Plain-text document sources:
/---
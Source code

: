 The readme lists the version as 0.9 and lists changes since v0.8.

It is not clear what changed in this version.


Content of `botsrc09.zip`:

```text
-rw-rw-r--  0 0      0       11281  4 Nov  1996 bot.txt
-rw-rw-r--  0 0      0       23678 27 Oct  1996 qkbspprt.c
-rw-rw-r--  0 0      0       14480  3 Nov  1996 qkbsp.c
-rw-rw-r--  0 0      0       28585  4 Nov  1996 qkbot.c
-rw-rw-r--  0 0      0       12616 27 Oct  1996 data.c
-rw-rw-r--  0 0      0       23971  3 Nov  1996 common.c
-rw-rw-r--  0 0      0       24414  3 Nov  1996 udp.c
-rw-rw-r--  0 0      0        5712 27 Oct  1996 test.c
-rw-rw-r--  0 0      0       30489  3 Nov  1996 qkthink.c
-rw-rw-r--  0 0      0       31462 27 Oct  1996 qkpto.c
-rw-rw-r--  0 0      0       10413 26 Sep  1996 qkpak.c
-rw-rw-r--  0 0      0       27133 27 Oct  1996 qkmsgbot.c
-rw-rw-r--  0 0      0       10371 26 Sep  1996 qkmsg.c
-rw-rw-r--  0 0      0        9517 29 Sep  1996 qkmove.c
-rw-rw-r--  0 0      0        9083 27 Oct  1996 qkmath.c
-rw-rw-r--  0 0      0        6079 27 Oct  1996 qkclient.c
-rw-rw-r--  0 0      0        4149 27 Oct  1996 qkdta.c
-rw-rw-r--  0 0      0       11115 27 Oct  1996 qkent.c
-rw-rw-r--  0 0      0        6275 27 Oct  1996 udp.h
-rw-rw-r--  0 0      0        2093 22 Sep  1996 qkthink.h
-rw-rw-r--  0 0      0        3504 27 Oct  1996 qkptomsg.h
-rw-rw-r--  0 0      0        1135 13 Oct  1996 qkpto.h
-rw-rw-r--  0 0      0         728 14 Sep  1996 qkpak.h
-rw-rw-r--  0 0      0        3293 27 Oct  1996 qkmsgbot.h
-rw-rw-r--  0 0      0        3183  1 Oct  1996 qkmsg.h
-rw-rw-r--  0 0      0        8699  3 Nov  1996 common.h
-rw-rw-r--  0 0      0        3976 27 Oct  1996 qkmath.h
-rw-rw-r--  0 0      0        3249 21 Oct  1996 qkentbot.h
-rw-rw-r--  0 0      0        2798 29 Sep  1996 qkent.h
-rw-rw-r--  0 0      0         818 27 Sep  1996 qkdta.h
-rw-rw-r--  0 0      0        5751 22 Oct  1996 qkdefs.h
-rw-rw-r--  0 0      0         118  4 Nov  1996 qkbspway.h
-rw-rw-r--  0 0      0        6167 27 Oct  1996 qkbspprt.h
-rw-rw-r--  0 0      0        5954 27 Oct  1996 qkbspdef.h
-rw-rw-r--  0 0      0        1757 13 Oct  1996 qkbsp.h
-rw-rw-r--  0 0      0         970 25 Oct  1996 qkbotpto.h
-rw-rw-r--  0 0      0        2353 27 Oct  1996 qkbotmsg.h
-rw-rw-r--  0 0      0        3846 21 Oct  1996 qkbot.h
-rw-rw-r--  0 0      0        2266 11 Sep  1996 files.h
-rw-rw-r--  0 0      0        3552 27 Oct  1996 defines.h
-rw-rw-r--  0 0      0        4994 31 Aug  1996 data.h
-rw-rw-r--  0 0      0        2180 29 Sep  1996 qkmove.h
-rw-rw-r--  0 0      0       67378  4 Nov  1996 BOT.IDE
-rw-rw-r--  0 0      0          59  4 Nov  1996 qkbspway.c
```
\---
- Task to carry out:
Retype the entries precisely as they stand.

- Result of the task:
Source code

: The readme lists the version as 0.9 and lists changes since v0.8.

It is not clear what changed in this version.


Content of `botsrc09.zip`:

```text
-rw-rw-r--  0 0      0       11281  4 Nov  1996 bot.txt
-rw-rw-r--  0 0      0       23678 27 Oct  1996 qkbspprt.c
-rw-rw-r--  0 0      0       14480  3 Nov  1996 qkbsp.c
-rw-rw-r--  0 0      0       28585  4 Nov  1996 qkbot.c
-rw-rw-r--  0 0      0       12616 27 Oct  1996 data.c
-rw-rw-r--  0 0      0       23971  3 Nov  1996 common.c
-rw-rw-r--  0 0      0       24414  3 Nov  1996 udp.c
-rw-rw-r--  0 0      0        5712 27 Oct  1996 test.c
-rw-rw-r--  0 0      0       30489  3 Nov  1996 qkthink.c
-rw-rw-r--  0 0      0       31462 27 Oct  1996 qkpto.c
-rw-rw-r--  0 0      0       10413 26 Sep  1996 qkpak.c
-rw-rw-r--  0 0      0       27133 27 Oct  1996 qkmsgbot.c
-rw-rw-r--  0 0      0       10371 26 Sep  1996 qkmsg.c
-rw-rw-r--  0 0      0        9517 29 Sep  1996 qkmove.c
-rw-rw-r--  0 0      0        9083 27 Oct  1996 qkmath.c
-rw-rw-r--  0 0      0        6079 27 Oct  1996 qkclient.c
-rw-rw-r--  0 0      0        4149 27 Oct  1996 qkdta.c
-rw-rw-r--  0 0      0       11115 27 Oct  1996 qkent.c
-rw-rw-r--  0 0      0        6275 27 Oct  1996 udp.h
-rw-rw-r--  0 0      0        2093 22 Sep  1996 qkthink.h
-rw-rw-r--  0 0      0        3504 27 Oct  1996 qkptomsg.h
-rw-rw-r--  0 0      0        1135 13 Oct  1996 qkpto.h
-rw-rw-r--  0 0      0         728 14 Sep  1996 qkpak.h
-rw-rw-r--  0 0      0        3293 27 Oct  1996 qkmsgbot.h
-rw-rw-r--  0 0      0        3183  1 Oct  1996 qkmsg.h
-rw-rw-r--  0 0      0        8699  3 Nov  1996 common.h
-rw-rw-r--  0 0      0        3976 27 Oct  1996 qkmath.h
-rw-rw-r--  0 0      0        3249 21 Oct  1996 qkentbot.h
-rw-rw-r--  0 0      0        2798 29 Sep  1996 qkent.h
-rw-rw-r--  0 0      0         818 27 Sep  1996 qkdta.h
-rw-rw-r--  0 0      0        5751 22 Oct  1996 qkdefs.h
-rw-rw-r--  0 0      0         118  4 Nov  1996 qkbspway.h
-rw-rw-r--  0 0      0        6167 27 Oct  1996 qkbspprt.h
-rw-rw-r--  0 0      0        5954 27 Oct  1996 qkbspdef.h
-rw-rw-r--  0 0      0        1757 13 Oct  1996 qkbsp.h
-rw-rw-r--  0 0      0         970 25 Oct  1996 qkbotpto.h
-rw-rw-r--  0 0      0        2353 27 Oct  1996 qkbotmsg.h
-rw-rw-r--  0 0      0        3846 21 Oct  1996 qkbot.h
-rw-rw-r--  0 0      0        2266 11 Sep  1996 files.h
-rw-rw-r--  0 0      0        3552 27 Oct  1996 defines.h
-rw-rw-r--  0 0      0        4994 31 Aug  1996 data.h
-rw-rw-r--  0 0      0        2180 29 Sep  1996 qkmove.h
-rw-rw-r--  0 0      0       67378  4 Nov  1996 BOT.IDE
-rw-rw-r--  0 0      0          59  4 Nov  1996 qkbspway.c
```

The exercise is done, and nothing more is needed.